У Оли в зобу сперло дыханье. Как она могла забыть запереть дверь и в лабораторию?!

Татьяна Михайловна весело спросила:

– Альбертик, ты всю работу нам оставил, а сам где лазаешь? Ольга, вот, познакомьтесь, это третий член нашей комиссии…

– Мы знакомы, – процедила Ольга сквозь зубы, понимая, что сейчас будет.

Недоумок долговязый неловким привидением вывалился из фотокомнаты, и за ним выполз хвостом ворох литературы, рассыпавшейся из сушильного шкафа. Татьяна, наклонившись, подняла злосчастного Хемингуэя – категорически не рекомендуемого к переводу из-за искажения образа испанских партизан. Потом – Зощенко с его искаженным восприятием истории, фрейдизмом и нытьем. Потом – Бабеля, с его искаженным изображением героической, небывалой еще в истории человечества классовой борьбы… Ну и дальше. Все эти заблуждения-искажения, так, казалось бы, надежно припрятанные в темной комнате, в плотно закрытом сушильном шкафу, точно ждали своего часа и вывалились под ноги комиссии.
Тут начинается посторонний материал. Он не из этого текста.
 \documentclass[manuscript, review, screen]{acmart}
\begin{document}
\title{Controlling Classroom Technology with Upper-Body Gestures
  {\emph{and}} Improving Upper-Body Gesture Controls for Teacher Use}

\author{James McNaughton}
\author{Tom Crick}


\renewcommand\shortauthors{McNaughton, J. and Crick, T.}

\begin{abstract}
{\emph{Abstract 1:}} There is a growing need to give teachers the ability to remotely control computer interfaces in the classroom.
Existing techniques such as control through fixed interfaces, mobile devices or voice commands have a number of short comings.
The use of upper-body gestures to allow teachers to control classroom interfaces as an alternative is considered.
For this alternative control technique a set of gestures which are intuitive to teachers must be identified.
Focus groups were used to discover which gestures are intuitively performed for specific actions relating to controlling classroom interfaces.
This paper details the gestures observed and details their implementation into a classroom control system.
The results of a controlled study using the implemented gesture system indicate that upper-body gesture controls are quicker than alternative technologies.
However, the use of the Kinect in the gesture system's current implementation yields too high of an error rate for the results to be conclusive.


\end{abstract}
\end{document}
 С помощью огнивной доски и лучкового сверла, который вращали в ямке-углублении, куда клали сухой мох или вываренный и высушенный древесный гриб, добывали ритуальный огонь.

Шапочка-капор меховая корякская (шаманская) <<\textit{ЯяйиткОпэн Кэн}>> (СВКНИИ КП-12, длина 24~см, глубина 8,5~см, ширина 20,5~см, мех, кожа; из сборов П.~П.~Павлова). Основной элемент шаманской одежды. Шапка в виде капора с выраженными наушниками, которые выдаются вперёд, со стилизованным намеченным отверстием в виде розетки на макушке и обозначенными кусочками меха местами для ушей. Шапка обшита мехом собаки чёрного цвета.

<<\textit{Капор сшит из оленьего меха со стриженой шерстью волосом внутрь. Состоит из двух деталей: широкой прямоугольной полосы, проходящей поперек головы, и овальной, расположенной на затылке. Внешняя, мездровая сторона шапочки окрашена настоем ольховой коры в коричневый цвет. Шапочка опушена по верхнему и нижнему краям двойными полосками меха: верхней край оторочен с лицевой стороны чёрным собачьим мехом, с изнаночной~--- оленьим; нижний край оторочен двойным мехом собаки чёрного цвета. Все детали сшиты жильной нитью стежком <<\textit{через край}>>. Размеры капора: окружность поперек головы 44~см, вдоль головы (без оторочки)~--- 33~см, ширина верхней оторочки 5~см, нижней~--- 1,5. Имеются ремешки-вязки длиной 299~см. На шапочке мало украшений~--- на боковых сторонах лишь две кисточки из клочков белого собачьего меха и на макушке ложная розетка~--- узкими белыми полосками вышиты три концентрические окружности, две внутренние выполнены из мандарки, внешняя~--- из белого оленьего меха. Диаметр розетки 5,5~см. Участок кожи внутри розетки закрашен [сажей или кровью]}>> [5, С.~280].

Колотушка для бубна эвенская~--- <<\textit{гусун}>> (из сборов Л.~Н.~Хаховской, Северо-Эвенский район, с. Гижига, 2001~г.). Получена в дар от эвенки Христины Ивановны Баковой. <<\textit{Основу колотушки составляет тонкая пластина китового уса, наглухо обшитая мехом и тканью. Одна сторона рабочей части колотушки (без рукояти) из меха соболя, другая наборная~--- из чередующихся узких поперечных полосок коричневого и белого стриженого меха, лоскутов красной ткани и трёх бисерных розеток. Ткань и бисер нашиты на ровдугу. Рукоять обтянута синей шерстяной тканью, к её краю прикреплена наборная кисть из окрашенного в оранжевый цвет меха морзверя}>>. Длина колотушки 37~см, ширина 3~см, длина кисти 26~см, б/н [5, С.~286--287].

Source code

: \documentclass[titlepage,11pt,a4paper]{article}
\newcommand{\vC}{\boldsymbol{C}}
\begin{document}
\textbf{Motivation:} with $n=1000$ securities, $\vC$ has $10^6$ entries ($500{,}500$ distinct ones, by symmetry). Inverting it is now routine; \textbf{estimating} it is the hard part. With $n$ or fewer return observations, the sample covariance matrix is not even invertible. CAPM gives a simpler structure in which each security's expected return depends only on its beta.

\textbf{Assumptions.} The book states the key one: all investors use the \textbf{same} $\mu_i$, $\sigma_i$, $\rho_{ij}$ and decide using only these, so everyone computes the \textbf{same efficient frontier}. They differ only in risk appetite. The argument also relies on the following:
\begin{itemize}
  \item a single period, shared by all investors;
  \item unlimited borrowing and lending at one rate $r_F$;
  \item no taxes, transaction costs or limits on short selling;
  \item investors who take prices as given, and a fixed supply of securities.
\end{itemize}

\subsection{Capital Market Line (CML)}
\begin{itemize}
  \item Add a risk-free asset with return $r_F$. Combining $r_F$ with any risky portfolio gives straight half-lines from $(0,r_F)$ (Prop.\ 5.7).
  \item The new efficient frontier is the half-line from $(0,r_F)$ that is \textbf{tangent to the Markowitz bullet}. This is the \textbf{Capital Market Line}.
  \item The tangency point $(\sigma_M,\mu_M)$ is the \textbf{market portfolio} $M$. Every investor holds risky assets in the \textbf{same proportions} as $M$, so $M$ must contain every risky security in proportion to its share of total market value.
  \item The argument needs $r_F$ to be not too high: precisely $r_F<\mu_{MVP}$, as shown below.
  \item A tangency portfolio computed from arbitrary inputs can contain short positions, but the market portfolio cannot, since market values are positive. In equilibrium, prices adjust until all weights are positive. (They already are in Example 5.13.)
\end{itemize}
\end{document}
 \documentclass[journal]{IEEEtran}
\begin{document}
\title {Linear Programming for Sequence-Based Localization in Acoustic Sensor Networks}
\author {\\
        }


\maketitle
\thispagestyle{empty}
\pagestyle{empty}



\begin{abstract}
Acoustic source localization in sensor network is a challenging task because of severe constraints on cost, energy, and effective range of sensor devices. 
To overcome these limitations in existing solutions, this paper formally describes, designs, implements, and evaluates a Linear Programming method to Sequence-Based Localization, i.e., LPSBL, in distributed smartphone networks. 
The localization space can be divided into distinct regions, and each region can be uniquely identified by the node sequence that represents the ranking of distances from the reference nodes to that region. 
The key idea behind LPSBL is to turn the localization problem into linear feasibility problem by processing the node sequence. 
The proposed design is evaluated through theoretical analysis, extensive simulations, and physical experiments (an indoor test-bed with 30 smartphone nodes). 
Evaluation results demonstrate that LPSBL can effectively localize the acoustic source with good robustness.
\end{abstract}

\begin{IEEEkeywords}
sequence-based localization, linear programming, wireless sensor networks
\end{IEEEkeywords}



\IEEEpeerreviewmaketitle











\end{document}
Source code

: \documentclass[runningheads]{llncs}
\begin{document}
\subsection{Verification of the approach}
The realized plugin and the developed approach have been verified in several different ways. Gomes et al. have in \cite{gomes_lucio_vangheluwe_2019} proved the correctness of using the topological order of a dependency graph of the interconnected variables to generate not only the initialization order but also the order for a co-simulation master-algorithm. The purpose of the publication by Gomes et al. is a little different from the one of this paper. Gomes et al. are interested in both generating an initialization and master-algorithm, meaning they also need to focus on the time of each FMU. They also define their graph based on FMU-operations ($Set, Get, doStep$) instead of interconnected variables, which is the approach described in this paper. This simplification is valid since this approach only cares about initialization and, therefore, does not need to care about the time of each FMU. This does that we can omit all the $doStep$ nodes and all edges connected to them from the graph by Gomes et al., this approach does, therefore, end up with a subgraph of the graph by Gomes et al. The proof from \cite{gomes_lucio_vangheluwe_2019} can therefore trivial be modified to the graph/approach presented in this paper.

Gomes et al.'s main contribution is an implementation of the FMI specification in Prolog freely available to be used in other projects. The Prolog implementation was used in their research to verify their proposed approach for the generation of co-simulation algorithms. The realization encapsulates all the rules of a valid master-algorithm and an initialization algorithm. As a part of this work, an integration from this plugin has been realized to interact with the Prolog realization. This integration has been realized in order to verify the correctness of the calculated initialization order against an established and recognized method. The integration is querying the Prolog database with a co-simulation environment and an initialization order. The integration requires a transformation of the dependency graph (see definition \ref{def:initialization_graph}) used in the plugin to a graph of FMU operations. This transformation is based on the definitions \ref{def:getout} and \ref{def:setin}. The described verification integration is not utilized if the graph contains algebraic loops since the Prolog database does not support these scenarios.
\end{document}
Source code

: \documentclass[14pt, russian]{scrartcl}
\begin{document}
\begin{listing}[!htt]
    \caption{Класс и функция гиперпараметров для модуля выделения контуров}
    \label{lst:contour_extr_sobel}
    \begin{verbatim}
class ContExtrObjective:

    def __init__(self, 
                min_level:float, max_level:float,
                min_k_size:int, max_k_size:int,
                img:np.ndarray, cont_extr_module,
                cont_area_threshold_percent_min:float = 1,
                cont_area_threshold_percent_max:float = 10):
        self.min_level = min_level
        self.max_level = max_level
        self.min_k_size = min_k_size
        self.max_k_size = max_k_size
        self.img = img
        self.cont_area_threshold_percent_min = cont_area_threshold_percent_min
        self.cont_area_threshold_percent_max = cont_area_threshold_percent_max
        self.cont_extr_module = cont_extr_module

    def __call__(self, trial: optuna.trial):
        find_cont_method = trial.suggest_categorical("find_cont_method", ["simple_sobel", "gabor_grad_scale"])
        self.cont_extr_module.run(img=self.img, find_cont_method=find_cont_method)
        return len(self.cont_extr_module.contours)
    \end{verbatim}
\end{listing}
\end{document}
Дальше произошло то, что обычно случается после того, как тайное становится явным: укоризненные взгляды, намеки разного рода прозрачности. Татьяна Михайловна, посерьезнев, официально уведомила о необходимости явиться завтра «для собеседования».

Все это звучало тем самым колоколом, который звонит по всем. Комиссия, увязав крамолу в пачки, забрала ее с собой, точнее, нагрузили ею Альберта. Ольге стоило немалых трудов избегать его взглядов, отчаянных, убитых, умоляющих.

«Тьфу, пропасть. Слякоть! Дохлая утка! Принесло на мою голову!»

Когда вся эта кодла убралась, Ольга некоторое время сидела, обхватив голову руками и закрыв глаза. Потом по-новому, как чужим взглядом, обвела помещение, точно бывший жилец, вернувшийся в свою квартиру из эвакуации, а там уже занято. Почему-то возникло стойкое ощущение, что скоро места ей тут не будет.